Obra-prima do Teatro do Absurdo de Samuel Beckett, “Esperando Godot” sempre esteve à espera de uma adaptação cinematográfica. A qual Beckett resistia por temer que o espírito de dissonância original da peça fosse perdido na linguagem fílmica. Mas o projeto “Beckett in Film” do diretor irlandês Michael Lindsay-Hogg certamente superou esses temores de Beckett. Em “Esperando Godot” (2001), a peça em dois atos em que nada acontece ganha novos tons, principalmente gnósticos: por que dois mendigos à espera do misterioso Godot que nunca aparece, simplesmente não viram as costas e vão embora? O que temem? O absurdo e surrealismo de “Esperando Godot” é apenas a superfície de um horror metafísico de Beckett que parece remeter ao trauma do Holocausto: como foi possível uma barbárie jamais vista na Segunda Guerra Mundial? Que cosmos é esse em que vivemos que cria condições para acontecer horrores que jamais deveriam acontecer?

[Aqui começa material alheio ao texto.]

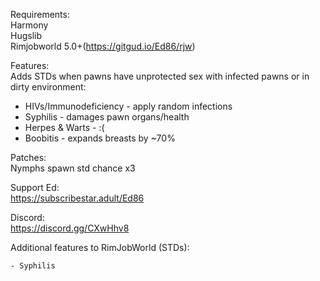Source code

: Requirements:  
Harmony  
Hugslib  
Rimjobworld 5.0+(https://gitgud.io/Ed86/rjw)  

Features:  
Adds STDs when pawns have unprotected sex with infected pawns or in dirty environment:
- HIVs/Immunodeficiency - apply random infections
- Syphilis - damages pawn organs/health  
- Herpes & Warts - :(  
- Boobitis - expands breasts by ~70%

Patches:  
Nymphs spawn std chance x3


Support Ed:  
https://subscribestar.adult/Ed86  

Discord:  
https://discord.gg/CXwHhv8

Additional features to RimJobWorld (STDs):  

	- Syphilis  
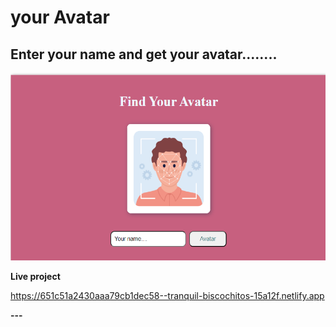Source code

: # your Avatar
Enter your name and get your avatar........
---

 <img src="Screenshot 2023-10-03 231919.png" height="300px">
 
**Live project**<p>https://651c51a2430aaa79cb1dec58--tranquil-biscochitos-15a12f.netlify.app</p>
**---**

Desde a estreia da obra-prima do chamado “Teatro do Absurdo” de Samuel Beckett, “Esperando Godot”, em 1953, a peça tem sido objeto de muitos debates e interpretações. Mas, sem dúvida, estava à espera de uma adaptação do palco para a tela do cinema.

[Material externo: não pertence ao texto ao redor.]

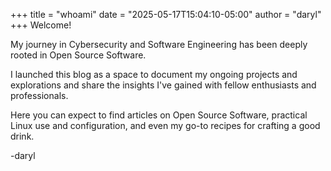 +++
title = "whoami"
date = "2025-05-17T15:04:10-05:00"
author = "daryl"
+++
Welcome! 

My journey in Cybersecurity and Software Engineering has been deeply rooted in Open Source Software.

I launched this blog as a space to document my ongoing projects and explorations and share the insights I've gained with fellow enthusiasts and professionals. 

Here you can expect to find articles on Open Source Software, practical Linux use and configuration, and even my go-to recipes for crafting a good drink.

-daryl

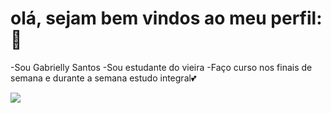 # olá, sejam bem vindos ao meu perfil:💋

-Sou Gabrielly Santos
-Sou estudante do vieira
-Faço curso nos finais de semana e durante a semana estudo integral💕

![](https://media1.tenor.com/m/j-VYv6yJG3UAAAAC/j%26d-kitty.gif)
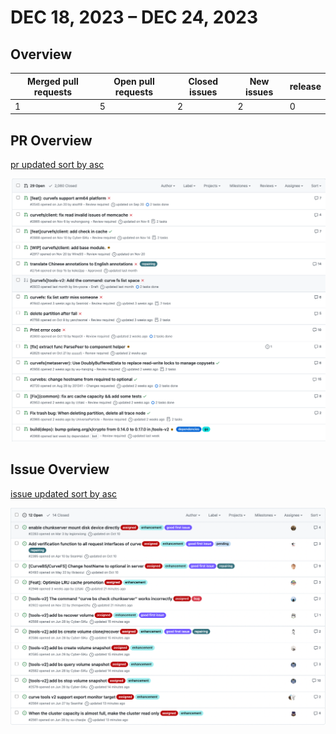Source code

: 

# DEC 18, 2023 – DEC 24, 2023

## Overview

| Merged pull requests | Open pull requests | Closed issues | New issues | release |
| -------------------- | ------------------ | ------------- | ---------- | ------- |
| 1                   |  5               | 2            | 2         | 0       |



## PR Overview

[pr updated sort by asc](https://github.com/opencurve/curve/pulls?q=is%3Apr+is%3Aopen+sort%3Aupdated-asc+-label%3Apending)

![pr updated sort by asc](./images/2023-12-25-pr.png)

## Issue Overview

[issue updated sort by asc](https://github.com/opencurve/curve/issues?q=is%3Aissue+is%3Aopen+label%3Aassigned+sort%3Aupdated-asc)

![issue updated sort by asc](./images/2023-12-25-issue.png)
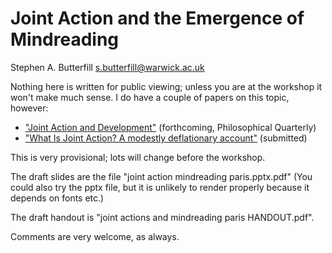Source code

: Joint Action and the Emergence of Mindreading
=============================================

Stephen A. Butterfill
<s.butterfill@warwick.ac.uk>

Nothing here is written for public viewing; unless you are at the workshop it won't make much sense.  I do have a couple of papers on this topic, however:

- ["Joint Action and Development"](http://www2.warwick.ac.uk/fac/soc/philosophy/people/faculty/butterfill/joint_action_0.93.pdf) (forthcoming, Philosophical Quarterly)
- ["What Is Joint Action?  A modestly deflationary account"](http://butterfill.com/what_is_joint_action) (submitted)

This is very provisional; lots will change before the workshop.

The draft slides are the file "joint action mindreading paris.pptx.pdf"
(You could also try the pptx file, but it is unlikely to render properly because it depends on fonts etc.)

The draft handout is "joint actions and mindreading paris HANDOUT.pdf".

Comments are very welcome, as always.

Quando vivo, Beckett recusou um projeto do grande diretor sueco Ingmar Bergman de fazer uma adaptação fílmica: Beckett temia que a mão pesada de um diretor de filmes “de arte” prejudicasse a dissonância do absurdo de “Esperando Godot”.

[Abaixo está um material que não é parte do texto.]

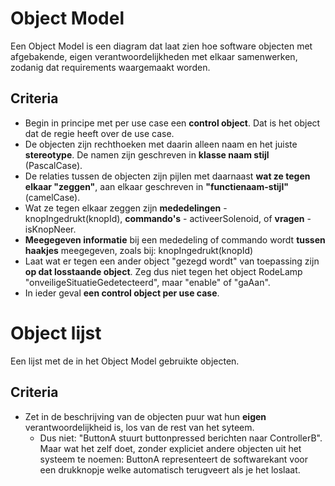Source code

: # Object Model

Een Object Model is een diagram dat laat zien hoe software objecten met afgebakende, eigen verantwoordelijkheden met elkaar samenwerken, zodanig dat requirements waargemaakt worden.

## Criteria

- Begin in principe met per use case een **control object**. Dat is het object dat de regie heeft over de use case.
- De objecten zijn rechthoeken met daarin alleen naam en het juiste **stereotype**. De namen zijn geschreven in **klasse naam stijl** (PascalCase).
- De relaties tussen de objecten zijn pijlen met daarnaast **wat ze tegen elkaar "zeggen"**, aan elkaar geschreven in **"functienaam-stijl"** (camelCase).
- Wat ze tegen elkaar zeggen zijn **mededelingen** - knopIngedrukt(knopId), **commando's** - activeerSolenoid, of **vragen** - isKnopNeer.
- **Meegegeven informatie** bij een mededeling of commando wordt **tussen haakjes** meegegeven, zoals bij:
  knopIngedrukt(knopId) 
- Laat wat er tegen een ander object "gezegd wordt" van toepassing zijn **op dat losstaande object**. Zeg dus niet tegen het object RodeLamp "onveiligeSituatieGedetecteerd", maar "enable" of "gaAan".
- In ieder geval **een control object per use case**.

# Object lijst

Een lijst met de in het Object Model gebruikte objecten.

## Criteria

- Zet in de beschrijving van de objecten puur wat hun **eigen** verantwoordelijkheid is, los van de rest van het syteem.
  - Dus niet: "ButtonA stuurt buttonpressed berichten naar ControllerB". Maar wat het zelf doet, zonder expliciet andere objecten uit het systeem te noemen: ButtonA representeert de softwarekant voor een drukknopje welke automatisch terugveert als je het loslaat.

Mas em 2001, o diretor irlandês (pátria de Beckett) Michael Lindsay-Hogg criou para uma TV irlandesa o projeto “Beckett in Film”: filmar todas as peças do dramaturgo). E “Esperando Godot” foi o filme de estreia. Diferente de outras versões anteriores para TV que, muitas vezes, acabavam transformando a peça num musical, com trilha e uso excessivo de close-ups.

Ao contrário, Esperando Godotde Lindsay-Hogg é minimalista: câmera discreta, e cenografia básica: apenas uma árvore seca que decora a curva de uma estrada de terra cercada de pedras e poeira, com pequenas colinas formadas por entulhos para quebrar a monotonia da paisagem. Um filme respeitoso e reverente a Beckett.

Nada acontece

A rigor, “Esperando Godot” é uma peça em dois atos em que nada acontece: dois falantes mendigos em uma paisagem desolada que esperam a chegada de um misterioso Godot que cada vez mais torna-se improvável sua chegada. Outros três personagens surgem em sequências semelhantes para cada ato, criando no espectador uma sensação de circularidade, eterno retorno, marcado por longos diálogos cujo dilema em essência é o seguinte: “Não posso continuar esperando, mas eu tenho que continuar esperando…”.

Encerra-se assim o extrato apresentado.